[Opening Records for the exercise section]

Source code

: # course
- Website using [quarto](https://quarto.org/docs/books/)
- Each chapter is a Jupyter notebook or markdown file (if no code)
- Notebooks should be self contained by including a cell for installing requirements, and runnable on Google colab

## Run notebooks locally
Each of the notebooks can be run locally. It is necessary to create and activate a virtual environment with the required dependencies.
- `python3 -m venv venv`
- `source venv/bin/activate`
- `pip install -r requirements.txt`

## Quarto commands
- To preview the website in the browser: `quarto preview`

[Closing Records for the exercise section]

- _Task brief_
How many lines of the entries contain the string "activate"? Answer with a number and no other words.

- _Answer to the exercise_
2